Nesta segunda-feira, 11, começa a contagem regressiva de exato um mês para o início da Copa do Mundo de Futebol de 2026. Mas na próxima sexta-feira, 15, chegará às livrarias um livro que convida a entrar no clima do evento. A obra em questão, Futebol Lado B, é o novo projeto do jornalista Ariel Palacios, um dos principais nomes do telejornalismo na América Latina, figura conhecida dos espectadores em especial na GloboNews, para a qual reporta informações de Buenos Aires, onde é correspondente desde 1996. Com 312 páginas, o volume chega pela Globo Livros, ao valor de R$ 74,90. Ariel participará de roteiro de eventos com sessão de autógrafos em quatro cidades no Brasil, como antecipa em entrevista exclusiva para a Gazeta do Sul, concedida por WhatsApp.

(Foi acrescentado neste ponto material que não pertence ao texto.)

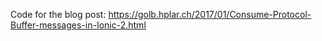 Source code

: Code for the blog post: https://golb.hplar.ch/2017/01/Consume-Protocol-Buffer-messages-in-Ionic-2.html
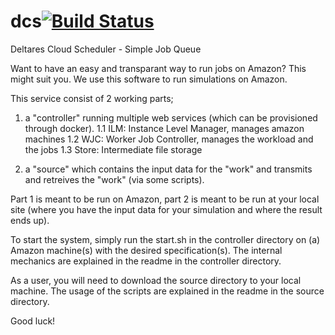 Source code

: # dcs[![Build Status](https://travis-ci.org/witlox/dcs.svg?branch=master)](https://travis-ci.org/witlox/dcs)
Deltares Cloud Scheduler - Simple Job Queue

Want to have an easy and transparant way to run jobs on Amazon? This might suit you.
We use this software to run simulations on Amazon.

This service consist of 2 working parts;
1. a "controller" running multiple web services (which can be provisioned through docker).
1.1 ILM: Instance Level Manager, manages amazon machines
1.2 WJC: Worker Job Controller, manages the workload and the jobs
1.3 Store: Intermediate file storage

2. a "source" which contains the input data for the "work" and transmits and retreives the "work" (via some scripts).

Part 1 is meant to be run on Amazon, part 2 is meant to be run at your local site (where you have the input data for your simulation and where the result ends up).

To start the system, simply run the start.sh in the controller directory on (a) Amazon machine(s) with the desired specification(s). The internal mechanics are explained in the readme in the controller directory.

As a user, you will need to download the source directory to your local machine. The usage of the scripts are explained in the readme in the source directory.

Good luck!
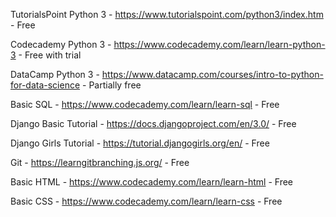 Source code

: TutorialsPoint Python 3 - https://www.tutorialspoint.com/python3/index.htm - Free 

Codecademy Python 3 - https://www.codecademy.com/learn/learn-python-3 - Free with trial 

DataCamp Python 3 - https://www.datacamp.com/courses/intro-to-python-for-data-science - Partially free 

Basic SQL - https://www.codecademy.com/learn/learn-sql - Free 

Django Basic Tutorial - https://docs.djangoproject.com/en/3.0/ - Free 

Django Girls Tutorial - https://tutorial.djangogirls.org/en/ - Free 

Git - https://learngitbranching.js.org/ - Free 

Basic HTML - https://www.codecademy.com/learn/learn-html - Free 

Basic CSS - https://www.codecademy.com/learn/learn-css - Free 
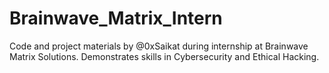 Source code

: # Brainwave_Matrix_Intern
Code and project materials by @0xSaikat during internship at Brainwave Matrix Solutions. Demonstrates skills in Cybersecurity and Ethical Hacking.
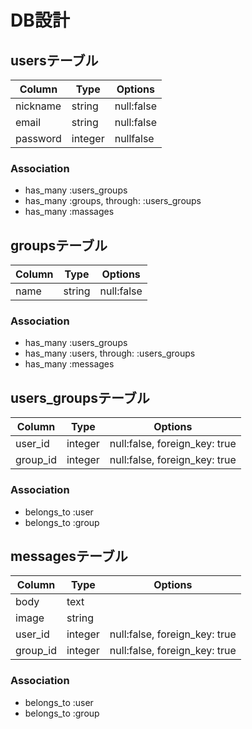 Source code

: # DB設計
## usersテーブル
|Column|Type|Options|
|--|--|--|
|nickname|string|null:false|
|email|string|null:false|
|password|integer|nullfalse|

### Association
- has_many :users_groups
- has_many :groups, through: :users_groups
- has_many :massages

## groupsテーブル
|Column|Type|Options|
|--|--|--|
|name|string|null:false|

### Association
- has_many :users_groups
- has_many :users, through: :users_groups
- has_many :messages

## users_groupsテーブル
|Column|Type|Options|
|--|--|--|
|user_id|integer|null:false, foreign_key: true|
|group_id|integer|null:false, foreign_key: true|

### Association
- belongs_to :user
- belongs_to :group

## messagesテーブル
|Column|Type|Options|
|--|--|--|
|body|text| |
|image|string| |
|user_id|integer|null:false, foreign_key: true|
|group_id|integer|null:false, foreign_key: true|

### Association
- belongs_to :user
- belongs_to :group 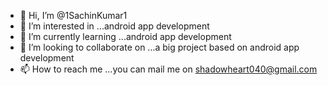 - 👋 Hi, I’m @1SachinKumar1
- 👀 I’m interested in ...android app development
- 🌱 I’m currently learning ...android app development
- 💞️ I’m looking to collaborate on ...a big project based on android app development
- 📫 How to reach me ...you can mail me on shadowheart040@gmail.com

<!---
1SachinKumar1/1SachinKumar1 is a ✨ special ✨ repository because its `README.md` (this file) appears on your GitHub profile.
You can click the Preview link to take a look at your changes.
--->
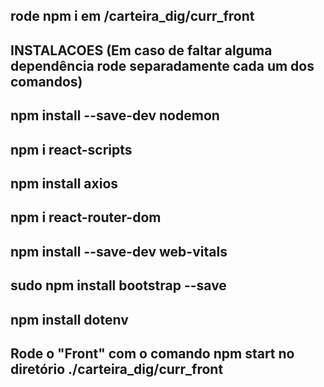 ## rode npm i em /carteira_dig/curr_front

## INSTALACOES (Em caso de faltar alguma dependência rode separadamente cada um dos comandos)
## npm install --save-dev nodemon
## npm i react-scripts
## npm install axios
## npm i react-router-dom
## npm install --save-dev web-vitals
## sudo npm install bootstrap --save 
## npm install dotenv

## Rode o "Front" com o comando npm start no diretório ./carteira_dig/curr_front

O roteiro começará por Londrina, no Paraná. Pela simples razão de que lá cresceu e fez sua graduação em Jornalismo, na Universidade Estadual de Londrina, e é torcedor do principal clube da cidade. Com 59 anos (faz 60 no dia 23), Ariel nasceu em Buenos Aires, mas tem também cidadania brasileira, uma vez que a família residiu em diferentes lugares no País.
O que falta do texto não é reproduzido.